Work request = The string "Dropdown" may appear on lines of the entries below; report how many such lines there are, and only that.

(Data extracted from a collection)
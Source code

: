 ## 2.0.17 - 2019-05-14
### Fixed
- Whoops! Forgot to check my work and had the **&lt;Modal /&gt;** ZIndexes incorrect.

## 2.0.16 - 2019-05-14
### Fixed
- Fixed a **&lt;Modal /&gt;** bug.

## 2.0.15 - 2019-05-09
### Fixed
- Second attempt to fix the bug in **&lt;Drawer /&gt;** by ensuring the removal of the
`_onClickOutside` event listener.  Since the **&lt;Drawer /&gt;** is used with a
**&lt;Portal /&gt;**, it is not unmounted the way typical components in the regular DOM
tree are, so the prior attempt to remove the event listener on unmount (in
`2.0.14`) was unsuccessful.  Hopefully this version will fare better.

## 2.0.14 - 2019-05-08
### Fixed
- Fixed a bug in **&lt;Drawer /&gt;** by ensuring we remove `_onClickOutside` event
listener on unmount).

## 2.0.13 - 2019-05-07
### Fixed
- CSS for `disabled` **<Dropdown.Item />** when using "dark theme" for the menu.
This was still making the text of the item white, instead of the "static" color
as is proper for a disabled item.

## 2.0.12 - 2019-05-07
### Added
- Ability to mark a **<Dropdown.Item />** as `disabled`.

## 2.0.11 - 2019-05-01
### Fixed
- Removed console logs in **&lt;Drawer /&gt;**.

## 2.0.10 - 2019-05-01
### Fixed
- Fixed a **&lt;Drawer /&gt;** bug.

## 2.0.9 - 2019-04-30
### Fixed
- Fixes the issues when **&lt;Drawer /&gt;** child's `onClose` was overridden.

Result below = 2